I don't think it's anywhere near that easy to make a statistical inference about unknowns, as in, how many people have been hired this month at newer, smaller and likely more agile companies who use a competing software platform. If they know about the needs of those potential client companies, they'd probably have had more success getting them as clients.
And yes, I integrate call center workforce management software with payroll platforms, so the call center micromanagement infrastructure knows who has the day off, or so that call center supervisors can do the approvals from within the workforce management software without having to log into the payroll system, etc.
So yes, I'm making a larger point about an expectation that ADP numbers will be getting less and less relevant over time.
I understand what your saying but it's largely irrelevant to sampling of large data sets. There are like 30 some million small business in the country if I recall, we could miss entire industries and still land on a usable data for the whole. The process of refining how we collect data , what data we collect etc are the best efforts to account for changes in a dynamic system. With most systems you can arrive at relevant data with a surprisingly small sampling. Not the place to discuss sampling/polling methodologies but your point is not lost that it's completely plausible for a company that may be losing it's position would over time have less and less insight into the macro trend.
For example if we only relied on Comcast to understand TV viewership in 2022. To bring our back and forth to some use, economic statistics in general must adapt to a changing economy. I think BLS , FRED etc are obviously aware of this and I do believe there is some credible academic rigor that is applied by professionals attempting to keep data relevant. They are always fighting against improving data of current trends vs losing correlation to data of the past, and the study of those relationship is a principal part of economic analysis.

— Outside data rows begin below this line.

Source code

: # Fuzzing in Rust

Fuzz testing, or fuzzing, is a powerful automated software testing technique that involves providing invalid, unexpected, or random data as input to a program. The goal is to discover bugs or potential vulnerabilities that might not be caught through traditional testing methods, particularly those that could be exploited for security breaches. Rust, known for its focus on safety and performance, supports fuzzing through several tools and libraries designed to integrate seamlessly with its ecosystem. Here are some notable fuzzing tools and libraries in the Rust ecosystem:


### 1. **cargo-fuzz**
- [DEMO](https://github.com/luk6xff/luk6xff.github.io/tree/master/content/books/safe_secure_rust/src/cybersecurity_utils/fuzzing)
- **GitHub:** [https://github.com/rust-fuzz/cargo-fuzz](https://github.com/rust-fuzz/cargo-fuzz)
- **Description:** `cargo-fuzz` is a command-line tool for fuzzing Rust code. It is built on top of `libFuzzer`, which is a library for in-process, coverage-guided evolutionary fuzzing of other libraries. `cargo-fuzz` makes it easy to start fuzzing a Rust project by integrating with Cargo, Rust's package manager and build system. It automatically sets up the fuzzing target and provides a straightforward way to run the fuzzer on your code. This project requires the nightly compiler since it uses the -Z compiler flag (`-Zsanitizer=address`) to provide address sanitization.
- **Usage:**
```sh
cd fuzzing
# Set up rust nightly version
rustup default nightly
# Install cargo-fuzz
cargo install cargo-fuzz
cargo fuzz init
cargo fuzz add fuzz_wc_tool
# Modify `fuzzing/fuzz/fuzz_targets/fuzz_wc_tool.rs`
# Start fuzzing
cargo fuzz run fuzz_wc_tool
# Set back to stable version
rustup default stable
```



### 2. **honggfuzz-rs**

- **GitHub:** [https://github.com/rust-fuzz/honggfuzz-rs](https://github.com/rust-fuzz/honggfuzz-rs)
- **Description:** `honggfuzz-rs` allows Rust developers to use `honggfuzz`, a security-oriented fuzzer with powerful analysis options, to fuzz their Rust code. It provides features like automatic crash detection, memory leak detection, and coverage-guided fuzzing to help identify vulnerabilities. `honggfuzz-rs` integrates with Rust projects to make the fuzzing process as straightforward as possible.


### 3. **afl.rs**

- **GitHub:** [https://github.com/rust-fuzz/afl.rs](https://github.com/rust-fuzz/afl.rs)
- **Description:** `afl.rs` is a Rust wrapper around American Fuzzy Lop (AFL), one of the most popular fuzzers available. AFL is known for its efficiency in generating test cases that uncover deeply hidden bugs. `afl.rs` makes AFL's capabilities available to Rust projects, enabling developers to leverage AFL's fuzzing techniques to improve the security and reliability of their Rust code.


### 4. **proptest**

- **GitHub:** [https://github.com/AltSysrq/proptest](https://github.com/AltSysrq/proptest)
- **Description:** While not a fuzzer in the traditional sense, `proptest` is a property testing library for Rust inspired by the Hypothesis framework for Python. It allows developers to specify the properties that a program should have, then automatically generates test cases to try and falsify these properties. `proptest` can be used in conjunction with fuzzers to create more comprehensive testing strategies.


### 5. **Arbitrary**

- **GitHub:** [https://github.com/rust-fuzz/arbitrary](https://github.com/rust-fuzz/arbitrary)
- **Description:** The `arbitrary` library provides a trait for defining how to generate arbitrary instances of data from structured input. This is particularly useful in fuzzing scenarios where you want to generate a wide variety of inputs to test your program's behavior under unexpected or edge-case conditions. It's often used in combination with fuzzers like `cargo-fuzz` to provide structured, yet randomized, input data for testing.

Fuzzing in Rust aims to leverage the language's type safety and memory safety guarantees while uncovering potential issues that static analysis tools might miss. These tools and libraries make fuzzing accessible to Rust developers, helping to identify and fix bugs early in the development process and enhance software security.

The basket of goods for CPI undergoes change, maybe slower than some would like to see, but I believe it's disingenuous to always assume that the hesitancy to change formulas is rooted in the nefarious.
Your previous statement is correct, this is a forum on the internet full of thought vomit and for the most part it's ill-suited to a deeper discussion of policy when bite sized twitter responses are so much more palatable to the masses.
Reminds me of young professionals that are really beginning to understand their field run to the more wizened superiors to show them how they discovered a better way or an inefficiency, and sometimes they have but for most they will then learn the missing part of why the process is what it is, and their discovery is not new but simply something that requires more understanding to see why that inefficiency simply remains the lesser of two evils rather than an oversight. So tldr;
Economic Statistics are universally flawed, but that does not make them useless, the more we understand the data they are inferred from and how they are derived we can make a best attempt to weigh their value. And as always if a particular set of data is not useful then simply set it aside and seek something better.